Still, VA recently commissioned a $ 1.3 million study supervised by the National Academy of Sciences to assess the need for dogs as research topics.

"This is important to ensure that the debate on this issue is based on a careful analysis that takes into account the full context of the issue," Cashour said.

Call to suspend experiments

The White Coat Waste Project, the team that launched the campaign to end the experiments, says it should be suspended until the study is completed.

"I believe it questions the integrity of VA's intentions if it is to continue funding and conducting dog experiments that has just paid an organization over a million dollars to control," said Justin Goodman, defense vice president and public policy for the organization.

Some groups of veterans who backed the experiments last year did not return messages asking for confirmation of their continued support, such as the American Legion and the Vietnam Veterans of America.

Paul Rieckhoff, Chief Executive Officer and founder of Iraqi and Afghanistan Veterans of America, said his team continues to support the experiments if they are on the right track.

"We do not support all dog research per se, but when done morally, it can lead to medical discoveries," he said.

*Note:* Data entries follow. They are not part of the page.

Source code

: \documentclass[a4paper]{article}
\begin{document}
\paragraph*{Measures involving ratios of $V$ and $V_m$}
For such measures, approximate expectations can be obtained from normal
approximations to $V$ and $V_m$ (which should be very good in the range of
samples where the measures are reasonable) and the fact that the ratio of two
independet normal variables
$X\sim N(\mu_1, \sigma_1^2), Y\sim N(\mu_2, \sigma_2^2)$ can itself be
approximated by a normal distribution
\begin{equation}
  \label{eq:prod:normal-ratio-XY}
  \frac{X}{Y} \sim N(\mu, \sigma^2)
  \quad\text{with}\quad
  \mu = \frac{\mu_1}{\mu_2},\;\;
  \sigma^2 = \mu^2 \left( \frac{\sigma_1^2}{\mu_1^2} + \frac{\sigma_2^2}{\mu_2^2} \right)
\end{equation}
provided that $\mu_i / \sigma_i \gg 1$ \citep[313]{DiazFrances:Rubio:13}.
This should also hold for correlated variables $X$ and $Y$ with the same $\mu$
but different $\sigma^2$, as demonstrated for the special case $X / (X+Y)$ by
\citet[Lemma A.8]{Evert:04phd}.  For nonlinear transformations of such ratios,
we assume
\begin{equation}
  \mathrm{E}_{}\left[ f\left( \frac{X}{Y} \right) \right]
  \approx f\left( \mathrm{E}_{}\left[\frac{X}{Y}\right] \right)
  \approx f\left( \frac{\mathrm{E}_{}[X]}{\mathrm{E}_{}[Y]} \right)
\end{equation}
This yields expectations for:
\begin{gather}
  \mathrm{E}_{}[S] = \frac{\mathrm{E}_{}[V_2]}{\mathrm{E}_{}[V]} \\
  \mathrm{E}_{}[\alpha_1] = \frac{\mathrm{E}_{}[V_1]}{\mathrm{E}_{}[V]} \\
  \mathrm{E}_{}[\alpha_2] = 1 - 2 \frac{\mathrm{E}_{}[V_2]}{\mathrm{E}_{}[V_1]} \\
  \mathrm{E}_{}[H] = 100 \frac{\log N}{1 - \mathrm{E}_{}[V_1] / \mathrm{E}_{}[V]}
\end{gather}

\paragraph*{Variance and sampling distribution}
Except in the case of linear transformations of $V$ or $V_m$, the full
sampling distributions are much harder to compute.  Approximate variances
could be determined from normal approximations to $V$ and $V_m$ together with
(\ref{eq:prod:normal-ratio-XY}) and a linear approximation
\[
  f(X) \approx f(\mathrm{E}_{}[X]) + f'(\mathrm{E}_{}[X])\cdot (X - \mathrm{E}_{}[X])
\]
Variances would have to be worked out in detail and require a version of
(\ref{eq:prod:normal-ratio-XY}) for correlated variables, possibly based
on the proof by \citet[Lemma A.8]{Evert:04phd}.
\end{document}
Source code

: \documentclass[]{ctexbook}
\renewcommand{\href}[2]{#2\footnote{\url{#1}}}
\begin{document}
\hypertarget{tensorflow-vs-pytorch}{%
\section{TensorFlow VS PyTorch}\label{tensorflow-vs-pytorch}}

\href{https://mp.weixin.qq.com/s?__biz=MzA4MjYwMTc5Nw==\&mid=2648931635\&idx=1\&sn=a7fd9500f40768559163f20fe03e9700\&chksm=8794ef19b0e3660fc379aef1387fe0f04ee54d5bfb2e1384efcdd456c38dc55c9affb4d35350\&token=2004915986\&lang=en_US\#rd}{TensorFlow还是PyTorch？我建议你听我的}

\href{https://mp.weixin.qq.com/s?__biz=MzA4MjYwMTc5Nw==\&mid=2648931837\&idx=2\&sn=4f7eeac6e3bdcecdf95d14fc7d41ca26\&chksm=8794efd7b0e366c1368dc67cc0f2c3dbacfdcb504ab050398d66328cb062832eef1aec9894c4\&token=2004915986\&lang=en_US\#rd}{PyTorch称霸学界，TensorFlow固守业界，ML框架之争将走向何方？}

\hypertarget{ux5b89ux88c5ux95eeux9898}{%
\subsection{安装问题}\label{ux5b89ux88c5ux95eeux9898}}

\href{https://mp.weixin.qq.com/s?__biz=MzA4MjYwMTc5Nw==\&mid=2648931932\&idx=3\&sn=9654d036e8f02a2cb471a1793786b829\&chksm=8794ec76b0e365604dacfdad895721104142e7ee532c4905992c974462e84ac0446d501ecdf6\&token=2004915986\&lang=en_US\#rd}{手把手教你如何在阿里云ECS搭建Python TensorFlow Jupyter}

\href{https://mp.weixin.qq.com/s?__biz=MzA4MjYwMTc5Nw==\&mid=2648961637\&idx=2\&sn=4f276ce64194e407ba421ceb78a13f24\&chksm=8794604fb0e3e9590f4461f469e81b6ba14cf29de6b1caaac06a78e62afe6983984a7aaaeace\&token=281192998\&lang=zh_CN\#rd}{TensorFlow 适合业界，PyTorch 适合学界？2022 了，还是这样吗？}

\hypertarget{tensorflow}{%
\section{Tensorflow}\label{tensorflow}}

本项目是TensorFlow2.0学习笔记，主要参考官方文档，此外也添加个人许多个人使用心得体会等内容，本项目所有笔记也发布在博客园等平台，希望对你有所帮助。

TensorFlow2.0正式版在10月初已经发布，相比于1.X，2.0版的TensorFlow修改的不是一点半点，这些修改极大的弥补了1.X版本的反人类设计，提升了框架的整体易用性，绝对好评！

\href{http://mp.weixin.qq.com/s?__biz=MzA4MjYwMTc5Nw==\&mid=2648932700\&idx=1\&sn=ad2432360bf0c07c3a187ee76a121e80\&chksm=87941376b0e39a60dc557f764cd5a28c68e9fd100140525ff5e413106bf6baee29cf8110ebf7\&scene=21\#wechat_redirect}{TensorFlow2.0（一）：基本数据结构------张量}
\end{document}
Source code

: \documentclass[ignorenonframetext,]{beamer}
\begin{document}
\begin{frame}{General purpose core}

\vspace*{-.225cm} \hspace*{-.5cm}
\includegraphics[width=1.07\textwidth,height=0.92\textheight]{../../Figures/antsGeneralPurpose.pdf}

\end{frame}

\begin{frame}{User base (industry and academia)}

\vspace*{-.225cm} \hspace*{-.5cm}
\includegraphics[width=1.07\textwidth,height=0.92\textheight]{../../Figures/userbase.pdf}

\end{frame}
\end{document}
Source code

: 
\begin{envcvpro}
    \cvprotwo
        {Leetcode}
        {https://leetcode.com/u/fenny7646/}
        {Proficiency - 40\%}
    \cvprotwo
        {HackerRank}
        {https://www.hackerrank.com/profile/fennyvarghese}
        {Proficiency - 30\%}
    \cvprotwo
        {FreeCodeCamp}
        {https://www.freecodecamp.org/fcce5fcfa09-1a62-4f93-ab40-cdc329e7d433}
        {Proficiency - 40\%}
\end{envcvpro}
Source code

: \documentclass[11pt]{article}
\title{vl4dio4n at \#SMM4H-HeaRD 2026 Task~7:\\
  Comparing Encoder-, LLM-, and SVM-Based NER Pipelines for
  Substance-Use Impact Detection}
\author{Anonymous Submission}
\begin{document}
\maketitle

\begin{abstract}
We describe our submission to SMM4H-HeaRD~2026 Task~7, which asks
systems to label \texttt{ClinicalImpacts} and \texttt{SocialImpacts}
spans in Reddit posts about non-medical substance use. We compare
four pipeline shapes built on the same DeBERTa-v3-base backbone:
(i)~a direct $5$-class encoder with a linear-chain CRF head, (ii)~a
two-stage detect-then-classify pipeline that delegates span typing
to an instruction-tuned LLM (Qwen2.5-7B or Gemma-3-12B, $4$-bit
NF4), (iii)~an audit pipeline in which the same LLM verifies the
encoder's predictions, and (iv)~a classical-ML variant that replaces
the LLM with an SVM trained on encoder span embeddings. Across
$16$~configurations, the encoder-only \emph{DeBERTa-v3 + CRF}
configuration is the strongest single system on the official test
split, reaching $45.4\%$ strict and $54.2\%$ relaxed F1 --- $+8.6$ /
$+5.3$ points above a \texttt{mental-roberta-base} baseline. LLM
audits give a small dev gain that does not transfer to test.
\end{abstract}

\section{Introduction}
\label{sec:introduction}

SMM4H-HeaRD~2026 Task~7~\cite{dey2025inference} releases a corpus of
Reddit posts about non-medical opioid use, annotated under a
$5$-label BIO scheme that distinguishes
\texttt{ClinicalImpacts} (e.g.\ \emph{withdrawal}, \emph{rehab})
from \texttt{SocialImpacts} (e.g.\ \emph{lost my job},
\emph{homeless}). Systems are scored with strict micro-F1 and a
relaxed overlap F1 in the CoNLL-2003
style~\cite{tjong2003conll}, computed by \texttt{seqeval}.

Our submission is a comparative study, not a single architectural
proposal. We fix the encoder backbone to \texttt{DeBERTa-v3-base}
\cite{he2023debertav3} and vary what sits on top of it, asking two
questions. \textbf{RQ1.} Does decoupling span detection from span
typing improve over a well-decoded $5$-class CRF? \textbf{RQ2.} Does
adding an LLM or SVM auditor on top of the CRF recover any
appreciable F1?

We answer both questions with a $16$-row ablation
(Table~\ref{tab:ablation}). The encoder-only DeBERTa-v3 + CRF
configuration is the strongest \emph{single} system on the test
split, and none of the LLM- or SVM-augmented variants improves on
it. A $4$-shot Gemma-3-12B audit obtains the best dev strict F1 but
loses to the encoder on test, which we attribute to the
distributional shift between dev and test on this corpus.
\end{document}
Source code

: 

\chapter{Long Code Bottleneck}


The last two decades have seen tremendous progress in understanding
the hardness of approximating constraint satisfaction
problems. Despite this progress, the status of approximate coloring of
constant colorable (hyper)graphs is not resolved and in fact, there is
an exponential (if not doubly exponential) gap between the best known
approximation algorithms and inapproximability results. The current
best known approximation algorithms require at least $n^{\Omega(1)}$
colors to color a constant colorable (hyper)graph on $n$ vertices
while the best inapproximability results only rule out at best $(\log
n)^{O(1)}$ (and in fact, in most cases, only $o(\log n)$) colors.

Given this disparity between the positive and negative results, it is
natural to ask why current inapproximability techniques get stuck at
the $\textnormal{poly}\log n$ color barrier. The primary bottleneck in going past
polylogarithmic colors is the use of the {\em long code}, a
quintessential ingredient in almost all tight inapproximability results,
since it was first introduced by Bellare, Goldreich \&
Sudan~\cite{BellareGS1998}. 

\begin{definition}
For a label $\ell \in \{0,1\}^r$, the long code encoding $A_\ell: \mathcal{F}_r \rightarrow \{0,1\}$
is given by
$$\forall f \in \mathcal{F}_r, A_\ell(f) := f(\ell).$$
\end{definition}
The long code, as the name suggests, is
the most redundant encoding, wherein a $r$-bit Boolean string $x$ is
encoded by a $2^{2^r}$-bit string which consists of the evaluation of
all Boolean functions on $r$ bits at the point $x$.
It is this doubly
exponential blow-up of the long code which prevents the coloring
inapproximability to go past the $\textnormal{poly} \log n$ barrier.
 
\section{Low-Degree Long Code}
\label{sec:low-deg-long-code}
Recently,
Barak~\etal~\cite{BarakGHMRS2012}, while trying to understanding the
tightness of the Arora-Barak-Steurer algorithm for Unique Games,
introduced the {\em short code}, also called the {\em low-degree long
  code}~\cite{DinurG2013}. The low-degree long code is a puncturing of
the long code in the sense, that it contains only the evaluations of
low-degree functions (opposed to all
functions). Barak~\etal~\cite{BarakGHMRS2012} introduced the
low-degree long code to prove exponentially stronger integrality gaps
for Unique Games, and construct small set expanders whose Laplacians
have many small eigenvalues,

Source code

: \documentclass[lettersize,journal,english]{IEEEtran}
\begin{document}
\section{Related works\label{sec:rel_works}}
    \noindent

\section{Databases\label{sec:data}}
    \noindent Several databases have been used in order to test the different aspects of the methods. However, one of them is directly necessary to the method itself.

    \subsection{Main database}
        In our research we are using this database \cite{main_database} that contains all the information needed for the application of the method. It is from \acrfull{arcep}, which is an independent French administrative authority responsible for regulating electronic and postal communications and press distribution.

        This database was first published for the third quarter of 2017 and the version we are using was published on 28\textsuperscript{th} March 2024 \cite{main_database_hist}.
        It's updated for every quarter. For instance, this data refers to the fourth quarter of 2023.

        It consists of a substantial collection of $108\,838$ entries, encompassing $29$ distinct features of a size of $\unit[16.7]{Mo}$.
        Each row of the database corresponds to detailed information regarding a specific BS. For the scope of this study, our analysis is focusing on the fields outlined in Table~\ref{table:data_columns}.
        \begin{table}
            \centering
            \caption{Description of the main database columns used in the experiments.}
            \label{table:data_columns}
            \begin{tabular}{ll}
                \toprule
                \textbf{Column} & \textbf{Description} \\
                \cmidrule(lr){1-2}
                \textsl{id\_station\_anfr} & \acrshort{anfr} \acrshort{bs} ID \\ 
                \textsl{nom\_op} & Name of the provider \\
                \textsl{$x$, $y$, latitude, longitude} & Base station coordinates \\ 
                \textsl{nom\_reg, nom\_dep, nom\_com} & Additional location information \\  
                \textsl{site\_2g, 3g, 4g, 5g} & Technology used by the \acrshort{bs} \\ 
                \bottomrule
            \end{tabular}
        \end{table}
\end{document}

But America's paralyzed veterans, who initially expressed their support for ongoing dog testing, told the US that their position has evolved since then.

"We are no longer opposed to efforts to stop the lethal VA medical research in dogs," said spokesman Liz Deakin.

Former executive director of the group, a veteran of the sea paralyzed in a car accident as he prepared to settle in Afghanistan after the September 11 attacks, also withdrew his support.

Sherman Gillums Jr., who is currently chief strategic veteran of the American Veterans, said after the science and speech review to VA experts and elsewhere, he concluded that dog experiments have not been translated into human medical advances for decades .

"It's time to see better ways and spend money smarter than we did in the past – especially if it's going to cause pain to the same animals that most veterans need as a dog service," he said in the US TODAY. "To imagine cages being tested without a real result that gives anyone hope, it just seems cruel."